EXERCISE OBJECTIVE
Count every line below that contains "weight", then state the total with no other output.

■ ■ ■ ■ ■ ■ ■

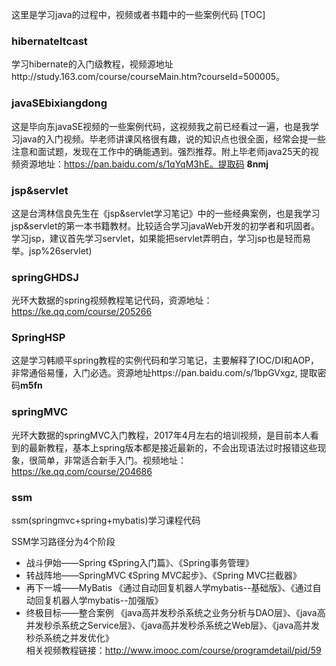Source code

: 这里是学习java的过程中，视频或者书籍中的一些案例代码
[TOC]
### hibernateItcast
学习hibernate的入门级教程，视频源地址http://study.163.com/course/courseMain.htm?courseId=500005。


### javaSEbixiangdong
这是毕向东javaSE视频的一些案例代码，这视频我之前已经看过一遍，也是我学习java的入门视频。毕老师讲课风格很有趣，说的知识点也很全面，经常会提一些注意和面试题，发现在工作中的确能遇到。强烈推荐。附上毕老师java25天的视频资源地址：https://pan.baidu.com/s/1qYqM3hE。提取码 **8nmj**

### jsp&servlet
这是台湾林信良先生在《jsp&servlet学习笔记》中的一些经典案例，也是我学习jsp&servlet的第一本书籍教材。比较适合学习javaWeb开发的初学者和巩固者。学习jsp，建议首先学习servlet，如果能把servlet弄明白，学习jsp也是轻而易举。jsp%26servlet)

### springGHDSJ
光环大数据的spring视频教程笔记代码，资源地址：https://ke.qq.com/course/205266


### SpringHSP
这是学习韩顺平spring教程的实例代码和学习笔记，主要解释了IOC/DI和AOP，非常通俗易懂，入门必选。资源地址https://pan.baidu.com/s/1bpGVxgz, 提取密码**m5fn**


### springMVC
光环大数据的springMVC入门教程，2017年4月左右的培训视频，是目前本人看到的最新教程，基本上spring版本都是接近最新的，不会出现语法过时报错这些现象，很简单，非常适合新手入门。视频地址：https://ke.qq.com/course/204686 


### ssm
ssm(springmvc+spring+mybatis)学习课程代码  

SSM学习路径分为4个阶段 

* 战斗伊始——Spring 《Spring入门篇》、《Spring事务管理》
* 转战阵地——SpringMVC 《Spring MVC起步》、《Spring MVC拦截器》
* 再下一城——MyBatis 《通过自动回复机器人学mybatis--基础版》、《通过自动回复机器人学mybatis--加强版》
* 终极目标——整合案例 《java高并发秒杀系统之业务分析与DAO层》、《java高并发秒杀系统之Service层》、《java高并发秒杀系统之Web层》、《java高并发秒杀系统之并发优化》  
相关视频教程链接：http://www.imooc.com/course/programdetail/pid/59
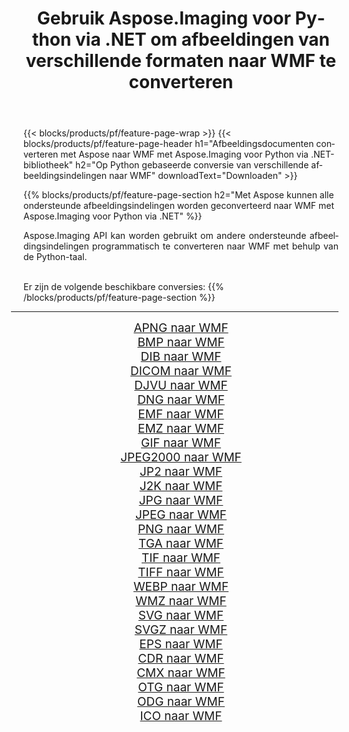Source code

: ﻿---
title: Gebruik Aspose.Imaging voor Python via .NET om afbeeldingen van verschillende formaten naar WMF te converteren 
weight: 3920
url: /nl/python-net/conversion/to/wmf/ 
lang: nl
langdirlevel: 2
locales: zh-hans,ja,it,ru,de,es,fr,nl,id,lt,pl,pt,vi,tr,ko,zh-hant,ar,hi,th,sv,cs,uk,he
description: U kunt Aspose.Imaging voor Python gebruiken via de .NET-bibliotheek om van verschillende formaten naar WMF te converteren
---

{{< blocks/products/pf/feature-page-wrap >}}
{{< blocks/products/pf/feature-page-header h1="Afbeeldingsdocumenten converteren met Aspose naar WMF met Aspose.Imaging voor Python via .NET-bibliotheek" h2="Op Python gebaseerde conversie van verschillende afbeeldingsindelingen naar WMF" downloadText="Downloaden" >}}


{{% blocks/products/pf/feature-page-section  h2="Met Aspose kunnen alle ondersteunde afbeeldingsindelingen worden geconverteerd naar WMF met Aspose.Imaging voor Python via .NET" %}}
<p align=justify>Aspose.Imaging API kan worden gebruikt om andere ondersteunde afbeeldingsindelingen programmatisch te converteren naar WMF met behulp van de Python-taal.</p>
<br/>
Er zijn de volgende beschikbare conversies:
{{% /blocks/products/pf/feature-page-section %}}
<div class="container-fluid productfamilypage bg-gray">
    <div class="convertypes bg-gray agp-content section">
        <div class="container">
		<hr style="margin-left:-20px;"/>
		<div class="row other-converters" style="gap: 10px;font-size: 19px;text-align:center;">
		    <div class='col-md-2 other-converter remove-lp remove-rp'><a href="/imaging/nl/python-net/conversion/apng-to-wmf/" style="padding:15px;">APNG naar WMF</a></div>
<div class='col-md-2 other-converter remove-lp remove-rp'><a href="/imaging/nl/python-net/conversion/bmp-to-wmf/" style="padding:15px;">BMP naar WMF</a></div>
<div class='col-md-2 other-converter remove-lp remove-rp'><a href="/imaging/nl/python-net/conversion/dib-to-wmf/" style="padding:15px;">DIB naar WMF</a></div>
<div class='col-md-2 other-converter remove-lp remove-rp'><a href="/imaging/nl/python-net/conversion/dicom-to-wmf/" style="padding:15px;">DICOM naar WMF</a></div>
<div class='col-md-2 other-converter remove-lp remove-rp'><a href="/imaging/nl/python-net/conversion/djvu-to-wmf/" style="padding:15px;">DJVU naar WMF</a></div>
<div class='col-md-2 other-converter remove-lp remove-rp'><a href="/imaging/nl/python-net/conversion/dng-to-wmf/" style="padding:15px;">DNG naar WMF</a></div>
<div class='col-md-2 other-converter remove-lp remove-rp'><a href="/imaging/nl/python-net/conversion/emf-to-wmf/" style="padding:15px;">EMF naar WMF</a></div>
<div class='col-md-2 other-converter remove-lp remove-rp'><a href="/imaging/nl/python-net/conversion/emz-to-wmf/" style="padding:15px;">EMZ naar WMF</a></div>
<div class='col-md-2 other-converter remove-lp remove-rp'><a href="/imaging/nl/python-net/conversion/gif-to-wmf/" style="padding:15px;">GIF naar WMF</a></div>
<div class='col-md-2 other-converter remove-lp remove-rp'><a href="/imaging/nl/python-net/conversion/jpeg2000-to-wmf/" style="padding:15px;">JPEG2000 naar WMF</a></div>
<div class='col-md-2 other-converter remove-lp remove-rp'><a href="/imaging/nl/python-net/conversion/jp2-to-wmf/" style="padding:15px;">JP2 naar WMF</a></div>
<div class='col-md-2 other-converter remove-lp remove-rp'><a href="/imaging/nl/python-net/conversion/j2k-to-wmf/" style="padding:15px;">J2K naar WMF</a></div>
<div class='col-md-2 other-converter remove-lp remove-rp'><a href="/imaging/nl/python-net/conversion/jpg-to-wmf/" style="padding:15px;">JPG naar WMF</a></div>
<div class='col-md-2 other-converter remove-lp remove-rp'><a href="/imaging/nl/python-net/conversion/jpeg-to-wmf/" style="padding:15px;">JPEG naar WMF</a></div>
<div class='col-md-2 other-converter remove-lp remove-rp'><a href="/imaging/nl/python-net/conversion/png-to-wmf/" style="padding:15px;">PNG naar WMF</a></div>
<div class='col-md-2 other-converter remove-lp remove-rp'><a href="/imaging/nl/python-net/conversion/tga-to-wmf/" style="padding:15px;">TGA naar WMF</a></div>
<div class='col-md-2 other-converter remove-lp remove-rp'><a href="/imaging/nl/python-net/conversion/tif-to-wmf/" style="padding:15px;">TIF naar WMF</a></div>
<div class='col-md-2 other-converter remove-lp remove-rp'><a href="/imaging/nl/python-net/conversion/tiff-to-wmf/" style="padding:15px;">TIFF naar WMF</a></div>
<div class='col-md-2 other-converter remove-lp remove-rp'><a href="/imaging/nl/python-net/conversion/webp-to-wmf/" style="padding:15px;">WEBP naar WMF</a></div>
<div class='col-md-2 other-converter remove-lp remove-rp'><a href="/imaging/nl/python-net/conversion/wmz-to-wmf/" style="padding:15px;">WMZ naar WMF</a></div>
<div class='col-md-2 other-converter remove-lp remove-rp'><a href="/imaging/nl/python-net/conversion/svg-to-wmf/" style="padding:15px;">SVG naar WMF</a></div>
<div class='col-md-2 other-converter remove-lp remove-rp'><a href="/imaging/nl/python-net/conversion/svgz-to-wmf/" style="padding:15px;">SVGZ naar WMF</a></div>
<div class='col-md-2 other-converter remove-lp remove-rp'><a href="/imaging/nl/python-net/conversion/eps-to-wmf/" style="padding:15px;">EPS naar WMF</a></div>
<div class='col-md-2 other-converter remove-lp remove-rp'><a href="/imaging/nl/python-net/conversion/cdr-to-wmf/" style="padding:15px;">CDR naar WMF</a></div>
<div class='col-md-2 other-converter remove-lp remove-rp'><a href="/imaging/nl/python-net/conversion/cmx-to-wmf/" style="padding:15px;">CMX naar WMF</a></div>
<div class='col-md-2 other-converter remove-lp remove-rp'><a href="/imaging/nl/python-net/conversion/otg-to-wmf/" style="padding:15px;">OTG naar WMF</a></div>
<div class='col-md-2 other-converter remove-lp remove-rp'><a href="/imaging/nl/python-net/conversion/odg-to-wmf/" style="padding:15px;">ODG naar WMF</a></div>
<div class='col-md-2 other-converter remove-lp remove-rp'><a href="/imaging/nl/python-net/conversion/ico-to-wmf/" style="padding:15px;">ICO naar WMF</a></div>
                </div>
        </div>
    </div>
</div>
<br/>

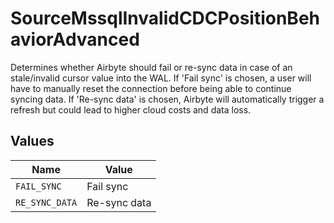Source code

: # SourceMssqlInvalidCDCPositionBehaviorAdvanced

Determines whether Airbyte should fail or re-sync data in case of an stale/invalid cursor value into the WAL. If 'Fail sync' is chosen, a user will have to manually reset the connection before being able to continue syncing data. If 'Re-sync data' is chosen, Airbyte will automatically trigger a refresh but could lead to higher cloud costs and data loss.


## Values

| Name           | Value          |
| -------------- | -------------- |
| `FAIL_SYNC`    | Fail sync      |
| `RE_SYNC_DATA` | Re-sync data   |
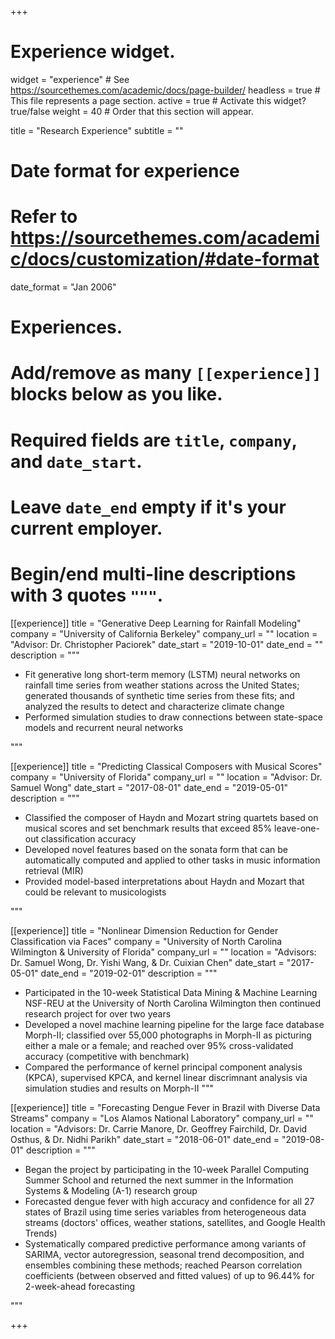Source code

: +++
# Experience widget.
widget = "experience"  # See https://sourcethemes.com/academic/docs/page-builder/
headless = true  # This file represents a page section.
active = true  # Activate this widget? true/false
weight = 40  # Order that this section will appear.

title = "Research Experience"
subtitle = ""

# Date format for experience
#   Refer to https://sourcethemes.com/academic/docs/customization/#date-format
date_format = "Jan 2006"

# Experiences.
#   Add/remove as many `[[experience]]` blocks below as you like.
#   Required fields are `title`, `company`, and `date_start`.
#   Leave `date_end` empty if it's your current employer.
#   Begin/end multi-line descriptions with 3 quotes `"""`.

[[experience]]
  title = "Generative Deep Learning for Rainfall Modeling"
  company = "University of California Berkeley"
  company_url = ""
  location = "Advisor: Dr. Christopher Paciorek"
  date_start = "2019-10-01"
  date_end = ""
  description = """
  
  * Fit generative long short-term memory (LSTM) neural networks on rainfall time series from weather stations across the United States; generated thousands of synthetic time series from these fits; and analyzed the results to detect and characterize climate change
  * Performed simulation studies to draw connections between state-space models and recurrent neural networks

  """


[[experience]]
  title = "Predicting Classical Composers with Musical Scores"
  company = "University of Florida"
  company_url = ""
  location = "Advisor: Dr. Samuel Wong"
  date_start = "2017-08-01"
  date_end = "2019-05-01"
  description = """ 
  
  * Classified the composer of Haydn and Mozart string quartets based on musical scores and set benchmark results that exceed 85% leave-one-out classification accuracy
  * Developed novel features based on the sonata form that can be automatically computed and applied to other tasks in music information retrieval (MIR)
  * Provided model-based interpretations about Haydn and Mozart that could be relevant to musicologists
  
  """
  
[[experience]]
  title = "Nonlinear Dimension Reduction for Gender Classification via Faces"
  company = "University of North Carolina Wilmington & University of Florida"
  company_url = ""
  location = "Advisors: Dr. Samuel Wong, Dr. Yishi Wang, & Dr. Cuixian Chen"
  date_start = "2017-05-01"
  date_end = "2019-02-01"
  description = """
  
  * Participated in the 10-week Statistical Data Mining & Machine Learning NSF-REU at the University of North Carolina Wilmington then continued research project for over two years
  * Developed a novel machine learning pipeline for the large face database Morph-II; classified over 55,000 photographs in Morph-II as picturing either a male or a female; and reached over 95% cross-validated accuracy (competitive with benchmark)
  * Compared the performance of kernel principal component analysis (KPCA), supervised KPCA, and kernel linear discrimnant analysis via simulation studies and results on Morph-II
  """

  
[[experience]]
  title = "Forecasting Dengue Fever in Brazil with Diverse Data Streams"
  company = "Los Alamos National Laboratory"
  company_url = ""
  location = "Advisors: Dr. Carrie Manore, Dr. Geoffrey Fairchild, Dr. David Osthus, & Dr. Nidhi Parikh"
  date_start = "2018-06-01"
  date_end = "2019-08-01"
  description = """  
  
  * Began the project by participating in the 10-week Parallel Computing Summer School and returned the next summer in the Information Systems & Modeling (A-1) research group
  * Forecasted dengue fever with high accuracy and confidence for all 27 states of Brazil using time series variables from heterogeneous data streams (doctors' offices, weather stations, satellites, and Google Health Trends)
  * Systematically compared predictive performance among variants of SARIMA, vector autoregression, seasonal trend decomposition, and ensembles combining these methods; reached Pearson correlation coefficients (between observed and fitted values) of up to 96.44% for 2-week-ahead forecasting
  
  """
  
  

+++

■ ■ ■ ■ ■ ■ ■

SOLVED EXERCISE
2